I'm not sure why one would be particularly worried about noise contribution of these resistors. Do you listen with the input open? In use they will be shunted by source Z anyway.
470µ bipolar sounds pretty massive, I am sure most people would consider 100µs generous in this spot. I don't necessarily think that "the more the merrier" - what with leakage current?
Keep in mind that balanced connections tend to be run 6 to 12 dB hotter than unbalanced ones in practice, and lower-than-unity gain may be called for on the receiving side. Consult schematics / specs of sending side of in doubt.
I'm not sure why one would be particularly worried about noise contribution of these resistors. Do you listen with the input open? In use they will be shunted by source Z anyway.
470µ bipolar sounds pretty massive, I am sure most people would consider 100µs generous in this spot. I don't necessarily think that "the more the merrier" - what with leakage current?
Keep in mind that balanced connections tend to be run 6 to 12 dB hotter than unbalanced ones in practice, and lower-than-unity gain may be called for on the receiving side. Consult schematics / specs of sending side of in doubt.

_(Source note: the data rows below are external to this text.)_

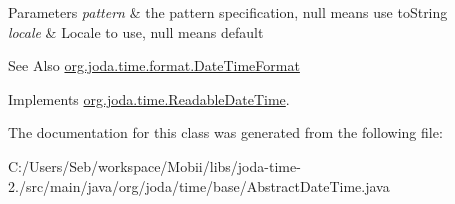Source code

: \begin{DoxyParams}{Parameters}
{\em pattern} & the pattern specification, null means use {\ttfamily to\-String} \\
\hline
{\em locale} & Locale to use, null means default \\
\hline
\end{DoxyParams}
\begin{DoxySeeAlso}{See Also}
\hyperlink{classorg_1_1joda_1_1time_1_1format_1_1_date_time_format}{org.\-joda.\-time.\-format.\-Date\-Time\-Format} 
\end{DoxySeeAlso}


Implements \hyperlink{interfaceorg_1_1joda_1_1time_1_1_readable_date_time_acd376c7b0dea79685afac745249b0bce}{org.\-joda.\-time.\-Readable\-Date\-Time}.



The documentation for this class was generated from the following file\-:\begin{DoxyCompactItemize}
\item 
C\-:/\-Users/\-Seb/workspace/\-Mobii/libs/joda-\/time-\/2./src/main/java/org/joda/time/base/Abstract\-Date\-Time.\-java\end{DoxyCompactItemize}
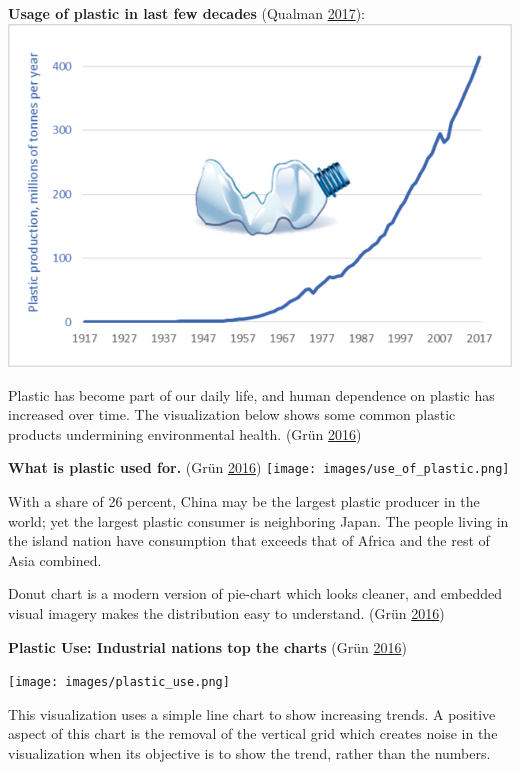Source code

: \documentclass[]{book}
\begin{document}
\textbf{Usage of plastic in last few decades} (Qualman \protect\hyperlink{ref-global_plastic_production}{2017}):
\includegraphics{images/Global-plastic-production-1917-to-2017.png}

Plastic has become part of our daily life, and human dependence on plastic has increased over time. The visualization below shows some common plastic products undermining environmental health. (Grün \protect\hyperlink{ref-plastic_pollution_visualizations}{2016})

\textbf{What is plastic used for.} (Grün \protect\hyperlink{ref-plastic_pollution_visualizations}{2016})
\texttt{[image: images/use\_of\_plastic.png]}

With a share of 26 percent, China may be the largest plastic producer in the world; yet the largest plastic consumer is neighboring Japan. The people living in the island nation have consumption that exceeds that of Africa and the rest of Asia combined.

Donut chart is a modern version of pie-chart which looks cleaner, and embedded visual imagery makes the distribution easy to understand.
(Grün \protect\hyperlink{ref-plastic_pollution_visualizations}{2016})

\textbf{Plastic Use: Industrial nations top the charts} (Grün \protect\hyperlink{ref-plastic_pollution_visualizations}{2016})

\texttt{[image: images/plastic\_use.png]}

This visualization uses a simple line chart to show increasing trends. A positive aspect of this chart is the removal of the vertical grid which creates noise in the visualization when its objective is to show the trend, rather than the numbers.
\end{document}
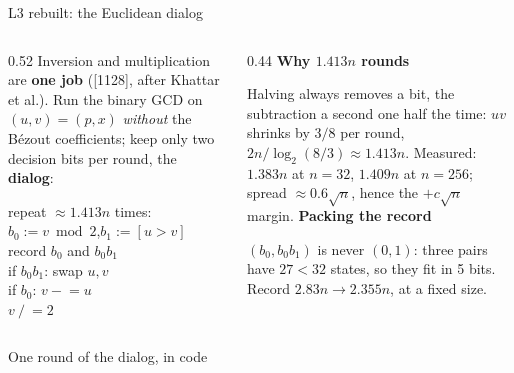 \documentclass[aspectratio=169,11pt]{beamer}
\newcommand{\blocktitle}[1]{{\bfseries #1}\par\vskip1mm}
\newcommand{\code}[2][]{}
\begin{document}
\setcounter{framenumber}{87}
\begin{frame}{L3 rebuilt: the Euclidean dialog}
  \begin{columns}[T]
    \begin{column}{0.52\textwidth}
      Inversion and multiplication are \textbf{one job} ([1128], after Khattar et al.). Run the binary GCD on $(u,v)=(p,x)$ \emph{without} the Bézout coefficients; keep only two decision bits per round, the \textbf{dialog}:
      \vskip1mm
      \begin{greyblock}[fontupper=\small]
        repeat $\approx1.413n$ times:\\
        \quad $b_0:=v\bmod2$,\quad $b_1:=[u>v]$\\
        \quad record $b_0$ and $b_0b_1$\\
        \quad if $b_0b_1$: swap $u,v$\\
        \quad if $b_0$: $v\mathrel{-}=u$\\
        \quad $v\mathrel{/}=2$
      \end{greyblock}
    \end{column}
    \begin{column}{0.44\textwidth}
      \small
      \blocktitle{Why $1.413n$ rounds}
      Halving always removes a bit, the subtraction a second one half the time: $uv$ shrinks by $3/8$ per round, $2n/\log_2(8/3)\approx1.413n$. Measured: $1.383n$ at $n=32$, $1.409n$ at $n=256$; spread $\approx0.6\sqrt n$, hence the $+c\sqrt n$ margin.
      \vskip2mm
      \blocktitle{Packing the record}
      $(b_0,b_0b_1)$ is never $(0,1)$: three pairs have $27<32$ states, so they fit in 5 bits. Record $2.83n\to2.355n$, at a fixed size.
    \end{column}
  \end{columns}
\end{frame}

\setcounter{framenumber}{88}
\begin{frame}[fragile]{One round of the dialog, in code}
  \code[basicstyle=\ttfamily\fontsize{7.6}{8.8}\selectfont]{dialog_round.py}
\end{frame}
\end{document}
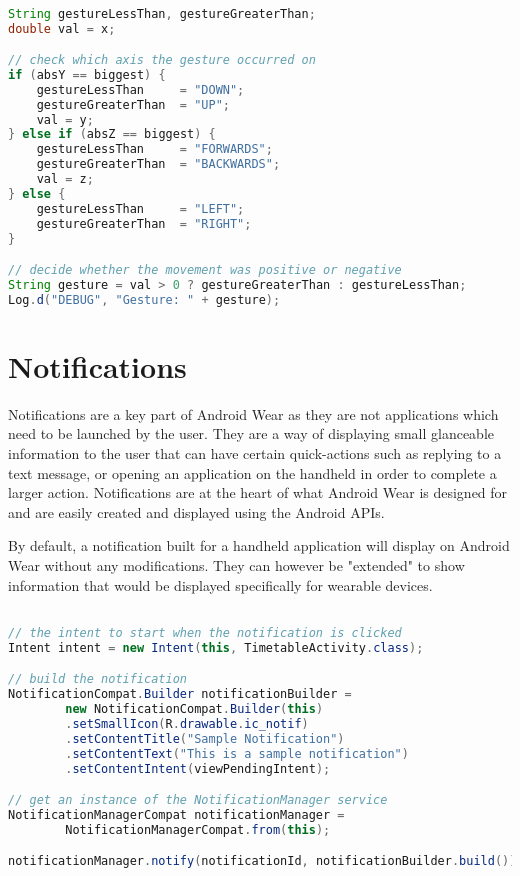 \begin{lstlisting}[language=Java]

String gestureLessThan, gestureGreaterThan;
double val = x;

// check which axis the gesture occurred on
if (absY == biggest) {
    gestureLessThan     = "DOWN";
    gestureGreaterThan  = "UP";
    val = y;
} else if (absZ == biggest) {
    gestureLessThan     = "FORWARDS";
    gestureGreaterThan  = "BACKWARDS";
    val = z;
} else {
    gestureLessThan     = "LEFT";
    gestureGreaterThan  = "RIGHT";
}

// decide whether the movement was positive or negative
String gesture = val > 0 ? gestureGreaterThan : gestureLessThan;
Log.d("DEBUG", "Gesture: " + gesture);

\end{lstlisting}

\section{Notifications}

Notifications are a key part of Android Wear as they are not applications which
need to be launched by the user. They are a way of displaying small glanceable
information to the user that can have certain quick-actions such as replying
to a text message, or opening an application on the handheld in order to
complete a larger action. Notifications are at the heart of what Android Wear
is designed for and are easily created and displayed using the Android APIs.

By default, a notification built for a handheld application will display on
Android Wear without any modifications. They can however be "extended" to show
information that would be displayed specifically for wearable devices.

\begin{lstlisting}[language=Java]

// the intent to start when the notification is clicked
Intent intent = new Intent(this, TimetableActivity.class);

// build the notification
NotificationCompat.Builder notificationBuilder =
        new NotificationCompat.Builder(this)
        .setSmallIcon(R.drawable.ic_notif)
        .setContentTitle("Sample Notification")
        .setContentText("This is a sample notification")
        .setContentIntent(viewPendingIntent);

// get an instance of the NotificationManager service
NotificationManagerCompat notificationManager =
        NotificationManagerCompat.from(this);

notificationManager.notify(notificationId, notificationBuilder.build());

\end{lstlisting}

The point is that the load isn't anywhere close to 1k here, as should be plainly obvious from the schematics given. As suggested, we're talking 10k, or 47k as shown above (plus ~120 ohms (give or take) of source impedance). Even when taking potential capacitance mismatch into account that might reduce low-frequency CMRR (bonus points for 5-10% tolerance parts or hand-matching), 100µ seems plenty big enough.